Arrivés au camp à Velika Kladuša, nous avons dû rester là pendant deux semaines parce que notre camp n’était pas prêt. Ce fut la joie lorsque nous sommes arrivés au camp Maple Leaf à Zgon. On savait que ce serait notre maison pour les six prochains mois. Les journées de travail débutaient à 8 h et se terminaient souvent à 23 h ou même plus tard. Tout le monde était très occupé à finaliser le camp et à partir sur la route pour effectuer des patrouilles. Nous avions le strict minimum pour un peu plus de 400 hommes. Une seule télévision, une table de billard, quelques appareils de musculation et trois lignes téléphoniques que nous avons obtenues trois semaines après notre arrivée. À ce moment‑là, les gens n’avaient pas de cellulaire et ne pouvaient pas contacter leur famille au tout début.

L’eau était pompée de la rivière et décontaminée par la suite dans un bassin. Cette eau était utilisée pour les douches. Nous avions de l’eau chaude pendant deux heures pour laver dix hommes à la fois dans une tente. Il était quelquefois impossible de se laver, car l’eau était trop contaminée. N’oubliez pas, nous sommes dans un pays en guerre et dehors, des carcasses se trouvent sur le sol et dans les rivières.

De vraies toilettes pour six mois? Non, oubliez cela. Que des toilettes chimiques pour geler l’hiver et te faire envahir par les mouches l’été ou te faire piquer.

Mais malgré tout cela, nous étions heureux. L’esprit de camaraderie était tellement fort! Même si nous n’avions rien, ce n’était pas grave. On avait des frères d’armes sur qui on pouvait compter. Même si tous les soirs, je devais me coucher sur mon lit de camp avec mon oreiller improvisé (un t-shirt rempli de serviettes). Même si tous les matins, je devais inspecter mes bottes pour vérifier s’il y avait un petit lézard dedans. J’étais heureux de me lever le matin et d’enfiler ma chemise de combat avec le drapeau canadien.

4 juillet 1996, une semaine avant notre retour au pays, un des nôtres perdait la vie dans un accident routier. C’était la première fois que je vivais cela et c’était difficile à vivre. Lors de la cérémonie, le clairon s’est mis à jouer et je me serrais les dents pour ne pas pleurer. Bien voyons! Il n’était pas question que je verse une larme devant les autres…
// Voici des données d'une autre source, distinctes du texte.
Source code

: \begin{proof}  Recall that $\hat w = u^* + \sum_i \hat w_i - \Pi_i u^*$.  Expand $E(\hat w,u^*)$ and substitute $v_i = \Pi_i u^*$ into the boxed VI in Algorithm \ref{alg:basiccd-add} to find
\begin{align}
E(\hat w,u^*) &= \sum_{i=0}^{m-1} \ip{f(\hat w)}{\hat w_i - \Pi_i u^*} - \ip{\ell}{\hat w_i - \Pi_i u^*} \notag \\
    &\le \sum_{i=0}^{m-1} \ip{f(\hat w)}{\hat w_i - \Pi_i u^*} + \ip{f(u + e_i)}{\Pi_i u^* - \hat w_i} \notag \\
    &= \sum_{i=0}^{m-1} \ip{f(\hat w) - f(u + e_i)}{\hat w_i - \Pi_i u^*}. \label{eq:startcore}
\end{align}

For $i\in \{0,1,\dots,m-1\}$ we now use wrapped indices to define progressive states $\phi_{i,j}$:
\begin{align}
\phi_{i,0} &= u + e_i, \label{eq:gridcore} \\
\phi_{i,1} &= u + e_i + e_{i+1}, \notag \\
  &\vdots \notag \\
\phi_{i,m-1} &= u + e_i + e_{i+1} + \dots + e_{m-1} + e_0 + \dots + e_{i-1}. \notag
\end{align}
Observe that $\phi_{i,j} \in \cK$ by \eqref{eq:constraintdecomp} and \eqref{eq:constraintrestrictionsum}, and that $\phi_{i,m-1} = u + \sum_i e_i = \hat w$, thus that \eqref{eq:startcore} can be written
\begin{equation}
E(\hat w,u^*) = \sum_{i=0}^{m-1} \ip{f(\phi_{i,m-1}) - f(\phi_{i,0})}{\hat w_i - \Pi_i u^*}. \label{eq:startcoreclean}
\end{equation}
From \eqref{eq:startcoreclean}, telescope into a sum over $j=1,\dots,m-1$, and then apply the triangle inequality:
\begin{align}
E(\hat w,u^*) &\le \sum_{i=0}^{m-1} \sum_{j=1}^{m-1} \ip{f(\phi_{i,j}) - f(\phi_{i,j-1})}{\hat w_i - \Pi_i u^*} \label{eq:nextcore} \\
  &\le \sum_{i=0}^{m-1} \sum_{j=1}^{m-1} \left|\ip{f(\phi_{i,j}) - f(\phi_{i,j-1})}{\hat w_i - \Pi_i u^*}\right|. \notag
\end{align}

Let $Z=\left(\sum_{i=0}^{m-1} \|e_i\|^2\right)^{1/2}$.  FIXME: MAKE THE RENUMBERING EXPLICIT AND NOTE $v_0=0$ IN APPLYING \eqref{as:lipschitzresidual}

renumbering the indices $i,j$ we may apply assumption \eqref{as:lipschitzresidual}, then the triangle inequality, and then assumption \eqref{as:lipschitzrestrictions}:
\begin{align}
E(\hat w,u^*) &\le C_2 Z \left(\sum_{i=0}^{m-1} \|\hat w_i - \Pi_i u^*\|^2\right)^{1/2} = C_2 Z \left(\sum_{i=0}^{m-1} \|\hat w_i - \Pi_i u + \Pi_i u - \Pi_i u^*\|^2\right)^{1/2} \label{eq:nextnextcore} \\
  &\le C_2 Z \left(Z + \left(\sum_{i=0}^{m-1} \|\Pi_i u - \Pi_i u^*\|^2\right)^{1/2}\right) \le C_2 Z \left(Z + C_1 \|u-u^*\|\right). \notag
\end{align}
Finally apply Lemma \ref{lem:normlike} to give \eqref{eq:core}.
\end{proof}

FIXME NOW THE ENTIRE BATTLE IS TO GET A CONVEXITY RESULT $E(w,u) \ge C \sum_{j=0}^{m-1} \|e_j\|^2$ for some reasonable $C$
De retour au pays peu de temps après… même si j’avais aimé l’expérience de ma première mission, j’étais content de rentrer chez moi.

Enfin, le premier soir dans mon lit, je retrouvais le côté douillet qui m’avait manqué les six derniers mois. Et quoi dire de mon oreiller! Jamais je n’aurais pensé qu’un oreiller pouvait être une chose que j’appréciais autant dans la vie. Souvent, on tient tout pour acquis, mais quand on vit dans la misère un peu, on devient capable d’apprécier les petites choses banales de tous les jours. Laissez-moi vous dire que nous sommes très chanceux d’avoir grandi dans notre beau pays.

Ma première mission fut la meilleure des trois missions que j’ai faites à l’étranger. Pourtant, nous n’avions rien côté logistique et la nourriture laissait parfois à désirer. C’était la première fois que des soldats canadiens étaient déployés sans aucune permission de prendre de l’alcool. L’esprit de corps était au maximum et nos supérieurs étaient fantastiques. C’est pour cela que je garde d’excellents souvenirs de cette mission même si le décor extérieur était horrible. Je garde les moments de joie passés avec mes frères d’armes. Je garde aussi une pensée pour les frères d’armes que j’ai perdus.